Only one stretch of the data is wanted: the line containing "principal para popular", the line containing "from cursos.models import Curso", and every line between them, copied exactly.

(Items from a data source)
========================

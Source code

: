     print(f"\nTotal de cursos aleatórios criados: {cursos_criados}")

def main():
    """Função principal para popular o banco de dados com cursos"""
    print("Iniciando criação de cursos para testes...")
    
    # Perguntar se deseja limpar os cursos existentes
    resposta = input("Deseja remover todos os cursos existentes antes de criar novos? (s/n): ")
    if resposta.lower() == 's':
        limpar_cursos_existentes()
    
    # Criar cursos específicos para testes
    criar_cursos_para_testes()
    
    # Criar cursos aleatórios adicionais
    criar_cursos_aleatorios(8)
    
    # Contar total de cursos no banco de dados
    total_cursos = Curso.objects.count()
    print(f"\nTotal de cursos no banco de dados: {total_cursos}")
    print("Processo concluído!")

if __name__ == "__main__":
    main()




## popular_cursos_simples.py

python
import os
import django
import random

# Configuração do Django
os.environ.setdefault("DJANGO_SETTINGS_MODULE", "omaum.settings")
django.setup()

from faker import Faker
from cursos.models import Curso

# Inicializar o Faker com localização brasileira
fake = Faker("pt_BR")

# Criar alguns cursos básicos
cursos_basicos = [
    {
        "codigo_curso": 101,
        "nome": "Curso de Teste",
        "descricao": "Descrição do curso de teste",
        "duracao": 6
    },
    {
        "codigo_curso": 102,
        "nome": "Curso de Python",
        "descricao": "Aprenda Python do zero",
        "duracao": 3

========================

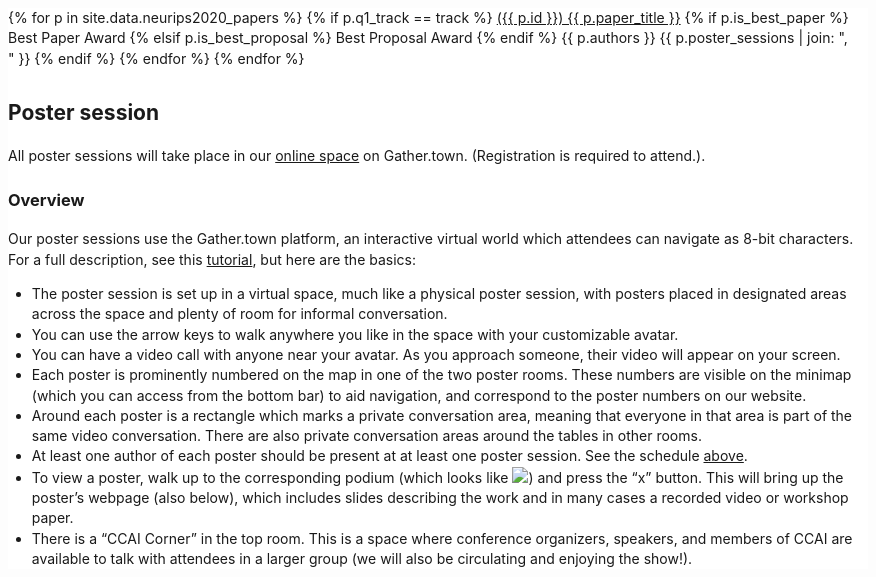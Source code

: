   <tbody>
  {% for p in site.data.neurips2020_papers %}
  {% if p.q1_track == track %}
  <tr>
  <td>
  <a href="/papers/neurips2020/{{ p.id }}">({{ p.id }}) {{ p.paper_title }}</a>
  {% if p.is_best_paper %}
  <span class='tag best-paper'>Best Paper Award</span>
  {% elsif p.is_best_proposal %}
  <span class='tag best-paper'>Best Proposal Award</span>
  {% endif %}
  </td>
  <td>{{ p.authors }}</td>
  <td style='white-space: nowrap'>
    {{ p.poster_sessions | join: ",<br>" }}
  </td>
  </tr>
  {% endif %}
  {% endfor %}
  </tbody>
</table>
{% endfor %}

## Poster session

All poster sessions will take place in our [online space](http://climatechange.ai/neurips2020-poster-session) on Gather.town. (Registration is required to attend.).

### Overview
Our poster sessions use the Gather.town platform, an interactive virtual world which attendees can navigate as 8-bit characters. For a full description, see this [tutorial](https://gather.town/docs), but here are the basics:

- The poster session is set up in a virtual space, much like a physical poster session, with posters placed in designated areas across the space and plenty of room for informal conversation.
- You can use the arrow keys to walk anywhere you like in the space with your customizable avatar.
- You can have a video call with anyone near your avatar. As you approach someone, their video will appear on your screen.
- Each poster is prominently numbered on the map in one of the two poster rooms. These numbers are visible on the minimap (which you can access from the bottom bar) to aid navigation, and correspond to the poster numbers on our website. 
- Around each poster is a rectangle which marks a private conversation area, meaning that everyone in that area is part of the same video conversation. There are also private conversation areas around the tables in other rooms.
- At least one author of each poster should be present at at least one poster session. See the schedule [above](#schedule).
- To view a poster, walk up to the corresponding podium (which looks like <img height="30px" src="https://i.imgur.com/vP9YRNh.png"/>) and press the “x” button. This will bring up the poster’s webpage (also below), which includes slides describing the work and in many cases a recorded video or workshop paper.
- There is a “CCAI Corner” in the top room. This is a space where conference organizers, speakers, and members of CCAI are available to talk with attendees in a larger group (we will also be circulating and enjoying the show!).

========================

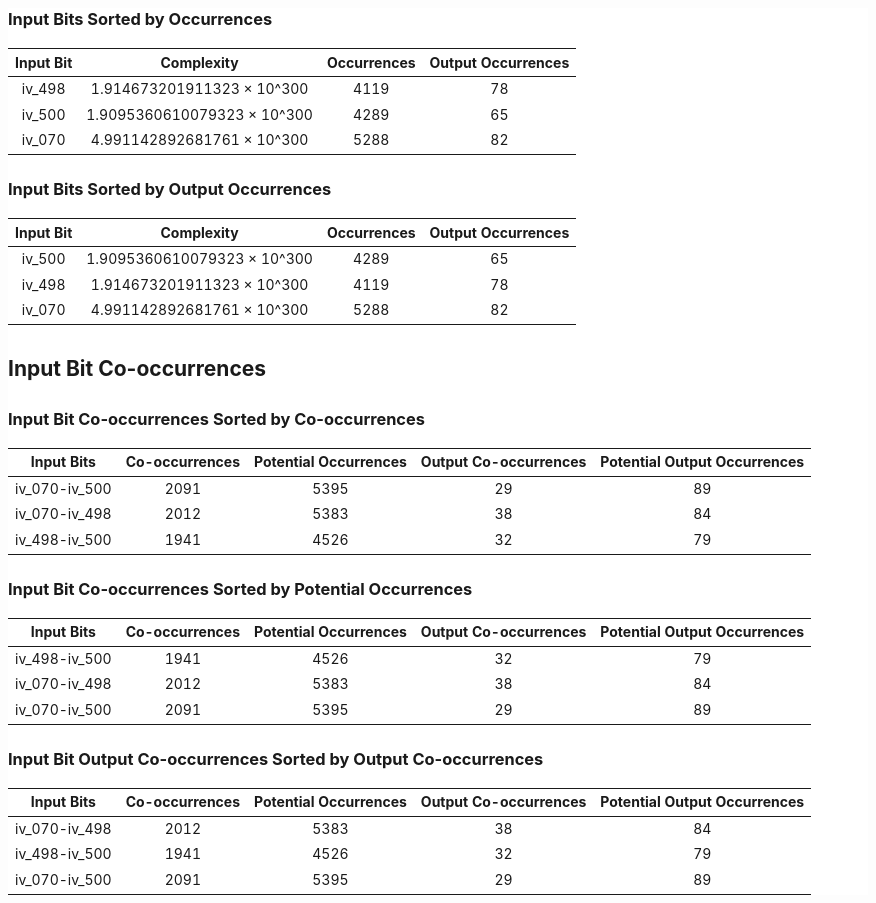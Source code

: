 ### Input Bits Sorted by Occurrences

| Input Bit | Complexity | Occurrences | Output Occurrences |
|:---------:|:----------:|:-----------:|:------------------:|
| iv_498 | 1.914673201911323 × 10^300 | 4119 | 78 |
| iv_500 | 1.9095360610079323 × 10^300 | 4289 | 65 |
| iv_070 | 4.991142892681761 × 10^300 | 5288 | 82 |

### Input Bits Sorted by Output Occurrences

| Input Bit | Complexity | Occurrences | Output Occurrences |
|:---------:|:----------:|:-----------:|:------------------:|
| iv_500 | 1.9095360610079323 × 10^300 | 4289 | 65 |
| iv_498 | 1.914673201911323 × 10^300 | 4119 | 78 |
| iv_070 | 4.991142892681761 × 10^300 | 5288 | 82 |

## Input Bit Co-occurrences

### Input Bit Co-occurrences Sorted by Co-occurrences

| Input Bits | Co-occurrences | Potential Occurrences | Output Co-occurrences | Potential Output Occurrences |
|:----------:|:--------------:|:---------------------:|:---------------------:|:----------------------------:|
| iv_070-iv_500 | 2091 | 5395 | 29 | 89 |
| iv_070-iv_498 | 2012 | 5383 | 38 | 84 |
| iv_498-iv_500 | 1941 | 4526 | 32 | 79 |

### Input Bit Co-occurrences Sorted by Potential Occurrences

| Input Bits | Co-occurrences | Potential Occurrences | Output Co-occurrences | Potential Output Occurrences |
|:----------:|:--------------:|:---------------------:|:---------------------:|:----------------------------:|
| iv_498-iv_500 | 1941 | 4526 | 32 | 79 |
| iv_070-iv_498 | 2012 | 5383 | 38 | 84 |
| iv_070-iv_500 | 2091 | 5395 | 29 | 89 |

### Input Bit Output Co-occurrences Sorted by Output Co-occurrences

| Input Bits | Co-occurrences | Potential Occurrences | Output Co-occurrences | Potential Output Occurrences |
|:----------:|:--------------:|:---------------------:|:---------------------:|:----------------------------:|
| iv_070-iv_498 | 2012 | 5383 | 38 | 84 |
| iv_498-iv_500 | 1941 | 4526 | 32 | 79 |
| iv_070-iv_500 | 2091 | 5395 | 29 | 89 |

========================

**PROBLEM SOLUTION**.
    """Função principal para popular o banco de dados com cursos"""
    print("Iniciando criação de cursos para testes...")
    
    # Perguntar se deseja limpar os cursos existentes
    resposta = input("Deseja remover todos os cursos existentes antes de criar novos? (s/n): ")
    if resposta.lower() == 's':
        limpar_cursos_existentes()
    
    # Criar cursos específicos para testes
    criar_cursos_para_testes()
    
    # Criar cursos aleatórios adicionais
    criar_cursos_aleatorios(8)
    
    # Contar total de cursos no banco de dados
    total_cursos = Curso.objects.count()
    print(f"\nTotal de cursos no banco de dados: {total_cursos}")
    print("Processo concluído!")

if __name__ == "__main__":
    main()




## popular_cursos_simples.py

python
import os
import django
import random

# Configuração do Django
os.environ.setdefault("DJANGO_SETTINGS_MODULE", "omaum.settings")
django.setup()

from faker import Faker
from cursos.models import Curso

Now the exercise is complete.